* _ABOUT THIS EXERCISE_
Only an exact, complete copy of the listing will serve as the answer.

* _EXERCISE MATERIALS_
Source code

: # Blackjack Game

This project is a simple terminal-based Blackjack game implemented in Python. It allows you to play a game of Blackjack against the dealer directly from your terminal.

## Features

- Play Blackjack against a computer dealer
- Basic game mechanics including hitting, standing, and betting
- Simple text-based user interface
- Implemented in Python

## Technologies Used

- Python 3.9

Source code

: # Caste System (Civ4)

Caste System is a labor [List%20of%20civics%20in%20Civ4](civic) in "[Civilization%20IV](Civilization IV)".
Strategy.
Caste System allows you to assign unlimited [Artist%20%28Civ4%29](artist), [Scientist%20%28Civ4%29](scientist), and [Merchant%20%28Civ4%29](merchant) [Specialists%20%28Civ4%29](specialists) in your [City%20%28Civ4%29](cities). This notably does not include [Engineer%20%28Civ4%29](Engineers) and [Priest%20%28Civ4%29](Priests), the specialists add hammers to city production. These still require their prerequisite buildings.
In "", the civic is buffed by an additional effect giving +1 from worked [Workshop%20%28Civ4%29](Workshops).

* _TASK ANSWER_
Source code

: # Blackjack Game

This project is a simple terminal-based Blackjack game implemented in Python. It allows you to play a game of Blackjack against the dealer directly from your terminal.

## Features

- Play Blackjack against a computer dealer
- Basic game mechanics including hitting, standing, and betting
- Simple text-based user interface
- Implemented in Python

## Technologies Used

- Python 3.9

Source code

: # Caste System (Civ4)

Caste System is a labor [List%20of%20civics%20in%20Civ4](civic) in "[Civilization%20IV](Civilization IV)".
Strategy.
Caste System allows you to assign unlimited [Artist%20%28Civ4%29](artist), [Scientist%20%28Civ4%29](scientist), and [Merchant%20%28Civ4%29](merchant) [Specialists%20%28Civ4%29](specialists) in your [City%20%28Civ4%29](cities). This notably does not include [Engineer%20%28Civ4%29](Engineers) and [Priest%20%28Civ4%29](Priests), the specialists add hammers to city production. These still require their prerequisite buildings.
In "", the civic is buffed by an additional effect giving +1 from worked [Workshop%20%28Civ4%29](Workshops).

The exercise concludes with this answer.